→ **DATASET RECORDS**:
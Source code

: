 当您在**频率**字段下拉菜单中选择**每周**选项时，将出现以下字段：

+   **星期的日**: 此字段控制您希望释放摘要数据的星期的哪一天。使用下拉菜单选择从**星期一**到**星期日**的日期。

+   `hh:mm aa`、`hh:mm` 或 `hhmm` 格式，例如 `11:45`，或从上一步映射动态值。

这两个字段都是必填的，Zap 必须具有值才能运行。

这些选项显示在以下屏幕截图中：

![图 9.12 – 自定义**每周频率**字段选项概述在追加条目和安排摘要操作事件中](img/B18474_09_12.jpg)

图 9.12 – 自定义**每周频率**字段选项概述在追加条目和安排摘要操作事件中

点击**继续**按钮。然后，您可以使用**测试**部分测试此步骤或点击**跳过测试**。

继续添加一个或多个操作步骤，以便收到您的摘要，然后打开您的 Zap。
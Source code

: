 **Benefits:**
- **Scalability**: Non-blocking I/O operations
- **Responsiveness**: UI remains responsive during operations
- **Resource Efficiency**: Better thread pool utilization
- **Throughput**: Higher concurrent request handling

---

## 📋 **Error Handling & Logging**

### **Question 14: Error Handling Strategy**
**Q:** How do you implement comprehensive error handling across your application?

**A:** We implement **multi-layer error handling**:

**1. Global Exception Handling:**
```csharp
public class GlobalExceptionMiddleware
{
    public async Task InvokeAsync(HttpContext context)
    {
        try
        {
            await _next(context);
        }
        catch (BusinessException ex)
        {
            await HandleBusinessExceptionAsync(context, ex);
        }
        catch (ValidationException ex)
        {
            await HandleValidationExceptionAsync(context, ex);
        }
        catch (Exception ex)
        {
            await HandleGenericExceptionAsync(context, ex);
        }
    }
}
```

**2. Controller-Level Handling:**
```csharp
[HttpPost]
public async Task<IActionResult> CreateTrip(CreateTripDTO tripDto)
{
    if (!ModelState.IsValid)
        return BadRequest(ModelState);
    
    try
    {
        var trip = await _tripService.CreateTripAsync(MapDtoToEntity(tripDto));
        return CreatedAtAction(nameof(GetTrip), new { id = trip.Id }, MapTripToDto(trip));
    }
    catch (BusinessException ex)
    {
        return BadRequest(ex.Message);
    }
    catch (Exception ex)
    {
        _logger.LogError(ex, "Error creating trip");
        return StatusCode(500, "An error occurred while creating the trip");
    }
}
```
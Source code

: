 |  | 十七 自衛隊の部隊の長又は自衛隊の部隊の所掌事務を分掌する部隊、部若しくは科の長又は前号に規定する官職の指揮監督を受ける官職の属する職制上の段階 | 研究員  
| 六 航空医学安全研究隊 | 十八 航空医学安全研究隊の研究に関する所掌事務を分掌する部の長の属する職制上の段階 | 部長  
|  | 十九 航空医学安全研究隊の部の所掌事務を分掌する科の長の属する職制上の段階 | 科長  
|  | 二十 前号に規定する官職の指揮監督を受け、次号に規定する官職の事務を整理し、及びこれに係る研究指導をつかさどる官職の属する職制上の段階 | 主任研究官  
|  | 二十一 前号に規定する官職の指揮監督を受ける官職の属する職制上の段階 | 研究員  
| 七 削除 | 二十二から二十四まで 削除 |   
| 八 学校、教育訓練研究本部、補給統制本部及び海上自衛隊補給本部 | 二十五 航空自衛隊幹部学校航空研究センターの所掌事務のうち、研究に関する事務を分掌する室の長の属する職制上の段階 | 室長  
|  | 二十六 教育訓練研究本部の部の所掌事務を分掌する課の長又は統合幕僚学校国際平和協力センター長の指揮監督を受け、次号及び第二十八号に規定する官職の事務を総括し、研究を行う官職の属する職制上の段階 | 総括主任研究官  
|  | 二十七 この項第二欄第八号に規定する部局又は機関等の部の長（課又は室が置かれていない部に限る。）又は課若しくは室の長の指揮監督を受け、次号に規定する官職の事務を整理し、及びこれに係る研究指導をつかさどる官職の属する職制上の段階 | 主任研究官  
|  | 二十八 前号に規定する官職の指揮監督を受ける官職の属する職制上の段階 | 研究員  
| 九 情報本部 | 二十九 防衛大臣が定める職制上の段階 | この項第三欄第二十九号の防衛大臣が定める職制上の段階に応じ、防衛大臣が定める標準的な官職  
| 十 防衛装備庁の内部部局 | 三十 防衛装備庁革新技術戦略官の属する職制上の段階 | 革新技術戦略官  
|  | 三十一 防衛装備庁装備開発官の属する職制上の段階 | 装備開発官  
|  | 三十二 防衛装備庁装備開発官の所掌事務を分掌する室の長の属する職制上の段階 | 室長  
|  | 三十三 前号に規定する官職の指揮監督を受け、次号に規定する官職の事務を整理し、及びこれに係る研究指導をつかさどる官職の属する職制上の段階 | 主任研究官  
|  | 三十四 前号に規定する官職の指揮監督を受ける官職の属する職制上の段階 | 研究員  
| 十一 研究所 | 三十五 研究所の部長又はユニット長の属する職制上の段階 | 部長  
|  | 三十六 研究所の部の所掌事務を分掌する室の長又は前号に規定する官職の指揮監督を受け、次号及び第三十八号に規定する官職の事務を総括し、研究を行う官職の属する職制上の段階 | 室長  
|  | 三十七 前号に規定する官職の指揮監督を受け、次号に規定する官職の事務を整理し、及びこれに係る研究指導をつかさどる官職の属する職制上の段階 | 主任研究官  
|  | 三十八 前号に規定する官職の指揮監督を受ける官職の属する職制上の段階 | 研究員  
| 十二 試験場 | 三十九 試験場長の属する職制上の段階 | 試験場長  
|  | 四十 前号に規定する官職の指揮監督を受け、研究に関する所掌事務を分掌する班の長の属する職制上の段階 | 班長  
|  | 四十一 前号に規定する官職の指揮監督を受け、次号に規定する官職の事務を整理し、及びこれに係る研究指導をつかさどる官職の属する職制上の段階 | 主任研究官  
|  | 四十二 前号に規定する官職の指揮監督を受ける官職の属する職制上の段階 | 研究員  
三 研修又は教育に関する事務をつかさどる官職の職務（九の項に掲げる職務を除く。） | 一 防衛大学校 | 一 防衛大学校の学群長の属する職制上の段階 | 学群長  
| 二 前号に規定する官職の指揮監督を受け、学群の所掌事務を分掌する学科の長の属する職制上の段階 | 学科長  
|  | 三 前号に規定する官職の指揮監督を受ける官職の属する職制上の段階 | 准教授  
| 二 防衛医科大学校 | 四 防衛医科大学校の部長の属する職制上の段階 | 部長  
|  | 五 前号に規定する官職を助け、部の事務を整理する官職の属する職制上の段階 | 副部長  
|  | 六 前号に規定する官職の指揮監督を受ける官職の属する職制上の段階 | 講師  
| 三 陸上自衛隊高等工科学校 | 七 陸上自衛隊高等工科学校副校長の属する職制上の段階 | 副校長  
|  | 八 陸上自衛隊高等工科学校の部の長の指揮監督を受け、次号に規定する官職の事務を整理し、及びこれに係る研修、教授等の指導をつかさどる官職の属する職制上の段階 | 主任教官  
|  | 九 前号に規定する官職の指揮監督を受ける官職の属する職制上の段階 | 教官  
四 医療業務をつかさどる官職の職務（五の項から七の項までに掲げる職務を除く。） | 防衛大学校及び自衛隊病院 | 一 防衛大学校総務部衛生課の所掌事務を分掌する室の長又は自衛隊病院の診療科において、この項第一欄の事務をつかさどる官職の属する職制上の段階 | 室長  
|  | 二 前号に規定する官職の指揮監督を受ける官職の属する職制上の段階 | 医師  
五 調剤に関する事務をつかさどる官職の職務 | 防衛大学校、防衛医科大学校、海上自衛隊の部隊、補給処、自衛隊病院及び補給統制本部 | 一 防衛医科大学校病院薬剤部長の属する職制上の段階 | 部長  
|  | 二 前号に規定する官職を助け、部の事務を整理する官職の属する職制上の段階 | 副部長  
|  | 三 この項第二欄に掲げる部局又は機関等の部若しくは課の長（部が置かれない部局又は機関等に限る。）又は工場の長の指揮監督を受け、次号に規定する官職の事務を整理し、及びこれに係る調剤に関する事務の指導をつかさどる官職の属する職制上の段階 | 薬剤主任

→ **WORK TASK**:
Count the lines of the data that hold the word "及びこれに係る研究指導をつかさどる官職の属する職制上の段階". Report the count and nothing more.

→ **ANSWER SPACE**:
5